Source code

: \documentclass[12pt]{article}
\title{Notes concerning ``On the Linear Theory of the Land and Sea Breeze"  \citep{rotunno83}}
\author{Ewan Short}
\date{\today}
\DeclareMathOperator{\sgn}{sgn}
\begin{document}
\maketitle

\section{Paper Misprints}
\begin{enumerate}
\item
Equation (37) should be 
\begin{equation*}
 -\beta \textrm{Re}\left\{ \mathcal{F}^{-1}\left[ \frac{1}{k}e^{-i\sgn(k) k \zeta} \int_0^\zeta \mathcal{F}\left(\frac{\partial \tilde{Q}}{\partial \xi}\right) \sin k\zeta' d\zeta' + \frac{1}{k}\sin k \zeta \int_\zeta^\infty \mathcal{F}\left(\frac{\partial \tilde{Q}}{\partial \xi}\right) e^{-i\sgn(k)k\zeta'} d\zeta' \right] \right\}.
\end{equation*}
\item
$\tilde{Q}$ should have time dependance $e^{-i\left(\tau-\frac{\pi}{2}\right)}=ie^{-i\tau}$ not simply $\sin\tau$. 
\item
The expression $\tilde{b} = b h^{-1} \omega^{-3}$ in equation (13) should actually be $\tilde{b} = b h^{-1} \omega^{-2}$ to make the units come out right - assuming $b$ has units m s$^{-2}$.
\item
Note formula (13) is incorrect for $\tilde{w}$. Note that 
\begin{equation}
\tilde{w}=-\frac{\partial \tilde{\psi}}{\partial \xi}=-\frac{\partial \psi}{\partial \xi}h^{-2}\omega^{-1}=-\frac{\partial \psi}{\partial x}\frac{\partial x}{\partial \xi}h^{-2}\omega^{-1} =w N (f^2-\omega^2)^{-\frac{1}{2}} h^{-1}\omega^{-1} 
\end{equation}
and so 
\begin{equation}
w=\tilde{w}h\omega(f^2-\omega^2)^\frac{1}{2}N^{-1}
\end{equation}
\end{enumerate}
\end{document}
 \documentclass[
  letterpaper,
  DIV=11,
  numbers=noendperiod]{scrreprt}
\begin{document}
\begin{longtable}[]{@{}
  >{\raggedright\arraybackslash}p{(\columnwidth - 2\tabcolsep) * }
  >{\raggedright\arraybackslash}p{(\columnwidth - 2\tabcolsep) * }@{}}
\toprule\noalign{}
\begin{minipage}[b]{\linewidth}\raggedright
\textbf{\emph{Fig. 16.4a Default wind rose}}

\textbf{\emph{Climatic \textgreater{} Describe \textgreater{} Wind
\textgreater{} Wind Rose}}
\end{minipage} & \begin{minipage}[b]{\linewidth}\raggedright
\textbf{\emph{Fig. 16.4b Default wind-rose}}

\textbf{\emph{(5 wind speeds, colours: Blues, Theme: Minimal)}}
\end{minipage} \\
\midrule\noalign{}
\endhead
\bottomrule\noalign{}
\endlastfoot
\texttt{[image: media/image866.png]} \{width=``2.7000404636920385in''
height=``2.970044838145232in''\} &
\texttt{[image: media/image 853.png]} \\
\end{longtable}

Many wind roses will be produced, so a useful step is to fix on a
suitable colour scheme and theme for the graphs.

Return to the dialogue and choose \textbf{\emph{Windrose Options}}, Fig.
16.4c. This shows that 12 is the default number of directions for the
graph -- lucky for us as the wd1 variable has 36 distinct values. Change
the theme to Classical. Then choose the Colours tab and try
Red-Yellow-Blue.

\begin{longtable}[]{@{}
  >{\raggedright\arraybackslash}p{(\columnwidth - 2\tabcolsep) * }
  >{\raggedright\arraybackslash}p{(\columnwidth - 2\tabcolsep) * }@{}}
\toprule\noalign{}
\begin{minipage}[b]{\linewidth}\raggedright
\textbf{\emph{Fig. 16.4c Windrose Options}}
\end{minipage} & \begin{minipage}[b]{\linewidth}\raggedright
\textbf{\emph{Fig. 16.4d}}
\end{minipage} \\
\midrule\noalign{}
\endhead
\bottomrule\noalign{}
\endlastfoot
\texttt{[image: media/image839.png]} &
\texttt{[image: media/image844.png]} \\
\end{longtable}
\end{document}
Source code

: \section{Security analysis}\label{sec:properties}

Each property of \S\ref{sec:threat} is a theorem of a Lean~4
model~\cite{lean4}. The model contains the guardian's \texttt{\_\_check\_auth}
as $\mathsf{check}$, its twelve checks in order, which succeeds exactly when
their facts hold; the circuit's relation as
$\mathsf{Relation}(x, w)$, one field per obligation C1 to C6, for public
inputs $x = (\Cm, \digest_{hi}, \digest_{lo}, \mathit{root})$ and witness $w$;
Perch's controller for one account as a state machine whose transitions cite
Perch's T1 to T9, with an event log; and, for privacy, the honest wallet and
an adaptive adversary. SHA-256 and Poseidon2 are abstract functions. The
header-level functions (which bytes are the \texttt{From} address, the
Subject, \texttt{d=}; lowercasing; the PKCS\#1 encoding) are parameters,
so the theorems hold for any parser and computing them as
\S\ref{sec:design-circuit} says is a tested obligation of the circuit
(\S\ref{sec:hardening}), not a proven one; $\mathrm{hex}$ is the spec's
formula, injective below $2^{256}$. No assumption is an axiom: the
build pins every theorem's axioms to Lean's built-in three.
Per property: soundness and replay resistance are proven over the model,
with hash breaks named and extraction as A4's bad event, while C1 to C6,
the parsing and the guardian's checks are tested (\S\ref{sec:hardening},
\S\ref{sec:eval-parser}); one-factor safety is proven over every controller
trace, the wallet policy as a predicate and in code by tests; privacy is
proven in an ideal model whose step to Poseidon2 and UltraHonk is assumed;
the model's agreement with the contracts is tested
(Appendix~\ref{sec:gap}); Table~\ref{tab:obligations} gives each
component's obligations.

## Problem to work on:
How many lines in these entries hold the string "texttt"? Answer with the number alone.

## Solution to this exercise:
7